XXX, in my opinion, other factors beside hook type may matter more. They would be:
- Bait/hook size
- Active fishing techniques vs fork stick
- Setting the hook on the initial take vs "letting them take it"
- size and type of trout

There are multiple reasons I have went back to using more J-hooks again. They include costs (Gami Octopus Circles go about $3.00/10 right now), old habits of setting the hook (a no-no with circles), and the fact that the vast (>95%) of all fish hooked while steelheading in streams are mouth hooked, regardless of hook type.


----------



## Boozer (Sep 5, 2010)

Yeah, definitely agree on the pier skammies and the fact no need for circles when float fishing.

I was also thinking that perhaps just going to a larger hook when walking skein may be a better option than trying circle hooks to avoid fish swallowing it.

I also thought, perhaps if you only walked skein in the Winter months when fish are less active and tend to not inhale baits quite so much, may be a good solution right there.

If you like to keep what you catch, no reason to worry, but I have no desire to keep most of the fish I catch.


----------



## southshore (Oct 27, 2008)

I have minimal experience with circle hooks for steelhead, only tried them for a couple weeks pier fishing for skams and had similar results, missed a few gut hooked a few had it work right on a few. I dont think they would work very good for walking spawn because the fish are usually opening their mouth and inhaling the bait and not really moving away with it which, from my saltwate experience, is what seem to be what makes them engage. 

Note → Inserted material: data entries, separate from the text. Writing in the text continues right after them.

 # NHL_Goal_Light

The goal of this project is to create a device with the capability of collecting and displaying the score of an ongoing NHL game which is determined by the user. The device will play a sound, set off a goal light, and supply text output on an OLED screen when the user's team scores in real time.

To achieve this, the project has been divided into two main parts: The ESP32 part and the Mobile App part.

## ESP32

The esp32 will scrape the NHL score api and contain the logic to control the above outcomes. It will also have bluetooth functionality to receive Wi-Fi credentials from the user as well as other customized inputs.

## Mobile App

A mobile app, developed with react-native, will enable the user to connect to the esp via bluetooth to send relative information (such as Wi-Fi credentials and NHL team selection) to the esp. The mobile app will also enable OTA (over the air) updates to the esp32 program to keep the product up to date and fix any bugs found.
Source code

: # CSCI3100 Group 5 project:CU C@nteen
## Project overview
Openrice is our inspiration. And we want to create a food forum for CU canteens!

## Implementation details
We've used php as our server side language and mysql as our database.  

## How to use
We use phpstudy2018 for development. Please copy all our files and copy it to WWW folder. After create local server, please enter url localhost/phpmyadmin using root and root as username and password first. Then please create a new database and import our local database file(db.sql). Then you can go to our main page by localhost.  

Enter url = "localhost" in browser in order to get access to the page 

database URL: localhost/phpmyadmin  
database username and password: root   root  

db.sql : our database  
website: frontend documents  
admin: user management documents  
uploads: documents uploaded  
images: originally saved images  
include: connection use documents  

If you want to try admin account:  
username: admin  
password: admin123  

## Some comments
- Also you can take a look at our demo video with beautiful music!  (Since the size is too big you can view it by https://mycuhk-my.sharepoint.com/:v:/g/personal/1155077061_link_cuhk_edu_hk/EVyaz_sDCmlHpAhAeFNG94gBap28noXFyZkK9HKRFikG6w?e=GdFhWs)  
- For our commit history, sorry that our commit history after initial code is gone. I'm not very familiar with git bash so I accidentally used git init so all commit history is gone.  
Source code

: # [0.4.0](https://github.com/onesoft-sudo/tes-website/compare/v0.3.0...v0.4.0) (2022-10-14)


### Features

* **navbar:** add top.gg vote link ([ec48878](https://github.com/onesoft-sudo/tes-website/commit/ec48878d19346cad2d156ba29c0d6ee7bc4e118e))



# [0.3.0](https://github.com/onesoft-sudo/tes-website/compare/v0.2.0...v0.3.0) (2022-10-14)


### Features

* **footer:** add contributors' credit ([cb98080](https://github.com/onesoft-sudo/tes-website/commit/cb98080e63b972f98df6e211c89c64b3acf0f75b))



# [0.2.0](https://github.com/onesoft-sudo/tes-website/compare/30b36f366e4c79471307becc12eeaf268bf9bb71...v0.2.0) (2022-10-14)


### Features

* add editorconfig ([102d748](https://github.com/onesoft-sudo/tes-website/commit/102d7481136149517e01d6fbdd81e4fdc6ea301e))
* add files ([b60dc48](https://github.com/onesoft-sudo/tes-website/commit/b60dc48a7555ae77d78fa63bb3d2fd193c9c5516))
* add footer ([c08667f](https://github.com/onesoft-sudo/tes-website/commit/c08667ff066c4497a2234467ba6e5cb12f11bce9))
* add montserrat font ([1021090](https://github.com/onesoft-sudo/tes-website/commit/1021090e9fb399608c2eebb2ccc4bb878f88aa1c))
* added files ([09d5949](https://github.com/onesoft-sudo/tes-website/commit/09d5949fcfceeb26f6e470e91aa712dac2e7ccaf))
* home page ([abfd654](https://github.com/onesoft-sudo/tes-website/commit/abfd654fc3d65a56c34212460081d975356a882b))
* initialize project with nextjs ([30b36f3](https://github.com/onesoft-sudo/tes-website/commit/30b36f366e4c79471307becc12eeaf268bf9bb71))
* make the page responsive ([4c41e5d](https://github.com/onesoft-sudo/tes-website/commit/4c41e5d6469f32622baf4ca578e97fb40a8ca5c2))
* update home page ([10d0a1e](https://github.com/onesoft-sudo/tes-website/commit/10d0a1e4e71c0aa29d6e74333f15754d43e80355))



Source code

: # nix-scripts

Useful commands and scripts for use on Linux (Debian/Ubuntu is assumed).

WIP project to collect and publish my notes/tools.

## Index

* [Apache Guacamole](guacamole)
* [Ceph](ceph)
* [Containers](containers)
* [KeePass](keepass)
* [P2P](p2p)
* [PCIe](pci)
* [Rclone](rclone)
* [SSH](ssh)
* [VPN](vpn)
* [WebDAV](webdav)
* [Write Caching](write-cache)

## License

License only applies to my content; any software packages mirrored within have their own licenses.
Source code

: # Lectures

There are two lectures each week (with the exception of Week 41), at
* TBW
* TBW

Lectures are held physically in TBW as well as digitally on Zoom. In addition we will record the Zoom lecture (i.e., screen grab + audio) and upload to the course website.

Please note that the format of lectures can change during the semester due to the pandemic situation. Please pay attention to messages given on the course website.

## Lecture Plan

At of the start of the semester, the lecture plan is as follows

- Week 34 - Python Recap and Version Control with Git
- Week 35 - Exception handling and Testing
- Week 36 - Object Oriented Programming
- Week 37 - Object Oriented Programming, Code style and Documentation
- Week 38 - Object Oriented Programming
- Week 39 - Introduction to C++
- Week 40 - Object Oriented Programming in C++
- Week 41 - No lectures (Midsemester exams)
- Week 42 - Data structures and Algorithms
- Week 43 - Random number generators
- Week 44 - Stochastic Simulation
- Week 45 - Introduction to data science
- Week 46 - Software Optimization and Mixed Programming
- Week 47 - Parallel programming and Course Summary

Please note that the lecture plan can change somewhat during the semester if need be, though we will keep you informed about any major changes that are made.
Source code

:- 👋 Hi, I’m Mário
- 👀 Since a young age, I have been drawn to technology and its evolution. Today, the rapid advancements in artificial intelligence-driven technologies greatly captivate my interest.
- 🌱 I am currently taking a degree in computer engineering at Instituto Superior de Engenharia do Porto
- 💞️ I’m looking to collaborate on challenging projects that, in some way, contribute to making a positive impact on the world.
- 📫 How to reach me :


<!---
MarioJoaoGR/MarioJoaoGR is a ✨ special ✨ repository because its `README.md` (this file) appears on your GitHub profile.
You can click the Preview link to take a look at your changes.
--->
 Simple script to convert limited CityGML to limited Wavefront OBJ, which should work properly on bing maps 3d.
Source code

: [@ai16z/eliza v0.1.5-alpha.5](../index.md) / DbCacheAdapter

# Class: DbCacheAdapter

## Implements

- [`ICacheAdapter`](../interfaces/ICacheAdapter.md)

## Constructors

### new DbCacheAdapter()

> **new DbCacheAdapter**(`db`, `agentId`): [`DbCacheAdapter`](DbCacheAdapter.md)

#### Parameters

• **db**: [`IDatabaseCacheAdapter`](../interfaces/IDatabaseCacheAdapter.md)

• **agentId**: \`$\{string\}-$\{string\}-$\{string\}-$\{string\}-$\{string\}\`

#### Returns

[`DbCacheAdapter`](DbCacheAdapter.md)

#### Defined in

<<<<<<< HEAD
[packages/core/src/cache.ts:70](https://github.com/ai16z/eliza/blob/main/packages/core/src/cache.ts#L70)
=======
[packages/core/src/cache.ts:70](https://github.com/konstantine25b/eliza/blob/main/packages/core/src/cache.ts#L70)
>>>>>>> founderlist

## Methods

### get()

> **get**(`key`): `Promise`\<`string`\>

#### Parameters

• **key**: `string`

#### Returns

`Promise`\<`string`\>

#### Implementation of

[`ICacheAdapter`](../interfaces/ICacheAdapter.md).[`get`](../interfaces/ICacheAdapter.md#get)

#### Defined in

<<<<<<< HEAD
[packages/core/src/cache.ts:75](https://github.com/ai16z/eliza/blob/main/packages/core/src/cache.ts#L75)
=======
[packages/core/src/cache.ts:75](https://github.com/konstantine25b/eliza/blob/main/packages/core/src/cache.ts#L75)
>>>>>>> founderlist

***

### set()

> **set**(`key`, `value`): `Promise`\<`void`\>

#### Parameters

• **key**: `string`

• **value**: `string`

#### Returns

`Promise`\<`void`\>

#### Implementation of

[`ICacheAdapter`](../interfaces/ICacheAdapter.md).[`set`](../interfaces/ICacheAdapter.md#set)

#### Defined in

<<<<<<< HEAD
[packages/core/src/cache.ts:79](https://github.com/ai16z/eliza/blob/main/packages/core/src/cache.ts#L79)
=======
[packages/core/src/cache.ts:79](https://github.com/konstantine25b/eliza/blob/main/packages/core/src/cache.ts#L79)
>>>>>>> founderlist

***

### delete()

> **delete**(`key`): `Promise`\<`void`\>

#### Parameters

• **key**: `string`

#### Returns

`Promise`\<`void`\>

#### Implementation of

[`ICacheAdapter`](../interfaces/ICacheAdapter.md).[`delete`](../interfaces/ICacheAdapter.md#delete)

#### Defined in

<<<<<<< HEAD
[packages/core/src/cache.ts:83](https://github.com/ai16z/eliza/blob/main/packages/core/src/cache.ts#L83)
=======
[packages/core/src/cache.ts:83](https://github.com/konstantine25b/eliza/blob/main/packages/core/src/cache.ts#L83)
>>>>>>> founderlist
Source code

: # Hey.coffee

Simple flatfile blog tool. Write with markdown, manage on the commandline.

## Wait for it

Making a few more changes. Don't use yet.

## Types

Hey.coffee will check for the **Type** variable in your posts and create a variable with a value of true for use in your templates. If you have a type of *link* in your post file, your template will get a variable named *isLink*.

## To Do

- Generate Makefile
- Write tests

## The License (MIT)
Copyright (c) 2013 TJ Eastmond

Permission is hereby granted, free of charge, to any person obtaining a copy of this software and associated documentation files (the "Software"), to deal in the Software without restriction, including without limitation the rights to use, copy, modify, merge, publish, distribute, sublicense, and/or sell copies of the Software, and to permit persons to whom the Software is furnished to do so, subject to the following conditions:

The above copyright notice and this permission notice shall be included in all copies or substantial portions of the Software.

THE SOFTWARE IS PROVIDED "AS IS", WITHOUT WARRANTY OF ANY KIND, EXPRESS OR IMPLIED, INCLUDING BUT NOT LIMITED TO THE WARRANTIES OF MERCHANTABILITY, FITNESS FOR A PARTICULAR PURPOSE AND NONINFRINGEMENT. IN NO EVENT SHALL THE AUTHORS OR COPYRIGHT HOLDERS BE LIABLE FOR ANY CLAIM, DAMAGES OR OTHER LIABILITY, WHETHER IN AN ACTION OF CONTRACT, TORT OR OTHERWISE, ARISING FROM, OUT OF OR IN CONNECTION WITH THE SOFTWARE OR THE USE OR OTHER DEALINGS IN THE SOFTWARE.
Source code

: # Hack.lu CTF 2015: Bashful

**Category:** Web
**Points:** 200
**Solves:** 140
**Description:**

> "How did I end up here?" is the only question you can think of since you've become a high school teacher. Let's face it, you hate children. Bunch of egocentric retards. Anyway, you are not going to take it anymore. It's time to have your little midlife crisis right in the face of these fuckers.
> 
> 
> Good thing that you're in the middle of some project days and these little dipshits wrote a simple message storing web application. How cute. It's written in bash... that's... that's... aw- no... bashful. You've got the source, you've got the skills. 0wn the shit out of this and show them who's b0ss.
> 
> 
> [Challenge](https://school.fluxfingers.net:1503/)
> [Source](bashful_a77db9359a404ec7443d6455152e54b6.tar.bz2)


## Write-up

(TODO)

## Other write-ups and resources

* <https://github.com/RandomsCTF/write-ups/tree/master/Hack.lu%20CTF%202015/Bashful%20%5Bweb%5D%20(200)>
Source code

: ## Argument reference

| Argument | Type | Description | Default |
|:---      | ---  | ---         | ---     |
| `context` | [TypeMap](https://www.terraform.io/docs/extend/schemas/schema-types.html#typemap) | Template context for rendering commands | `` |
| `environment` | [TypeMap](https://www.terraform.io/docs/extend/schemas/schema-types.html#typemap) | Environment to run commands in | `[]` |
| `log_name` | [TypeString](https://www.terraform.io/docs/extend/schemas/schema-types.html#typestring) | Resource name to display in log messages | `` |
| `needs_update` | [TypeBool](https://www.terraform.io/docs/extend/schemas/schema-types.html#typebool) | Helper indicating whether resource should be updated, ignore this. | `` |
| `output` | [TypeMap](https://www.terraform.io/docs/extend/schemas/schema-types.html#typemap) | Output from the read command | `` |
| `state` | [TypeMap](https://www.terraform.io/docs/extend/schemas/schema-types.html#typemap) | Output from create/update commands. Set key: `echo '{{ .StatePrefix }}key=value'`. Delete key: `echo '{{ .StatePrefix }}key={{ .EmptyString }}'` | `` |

As to not gut hooking fish when walking spawn, my suggestion is to tie some two hook mooching rigs, and cut the rear hook at the bend. Bait the rear shank and you should have a bait with the hook just out in front, like a hair rig for carp. I have used the opposite rig, cutting and baiting the front hook trailing the hook behind, for light biting kings on single hook rivers in AK. I know its a bit more expensive, but the back shank can be any cheap hook you have laying around since its only to hold the bait.


----------



## Boozer (Sep 5, 2010)

My thoughts were that by using the circles you could just let them eat it and once they felt the line, they would move and set the hook themselves, then I began to think, if you let them eat it that long, will likely just be in their gut every single time...

So I will probably just stick with the Owner SSW hooks I have always used...

I may try that double hook rig too, thank you for the suggestion, much appreciated!


----------



## TrekJeff (Sep 7, 2007)

As mentioned before, it's the shift from setting the hook, to feeling the "tug" I started using these on live bait rigs for walleye. It was a learner curve. Once I got the "feel" of it, they are just as effective as a J hook. I ran thes on harnesses I tied, so they all were snelled...come to think about it I don't think I've fished a circle that wasn't snelled.

I now use them on everything that I rig live bait on...sure there are some exceptions, like pan fish, but tip ups, catfish, walleye etc. I've had great results and less mortality of sub legal fish...which is my biggest concern.


----------



## aslongasitpullsback (Dec 30, 2005)

to get the effectiveness out of a circle hook it must be snelled... you never set the hook .... you just wind the reel tight to the fish and play him out... this system works tired and true...
I have hooked small fresh water fish all the way to large sharks in the Keys... with circle hooks.... they are defiantly a bait hook....


----------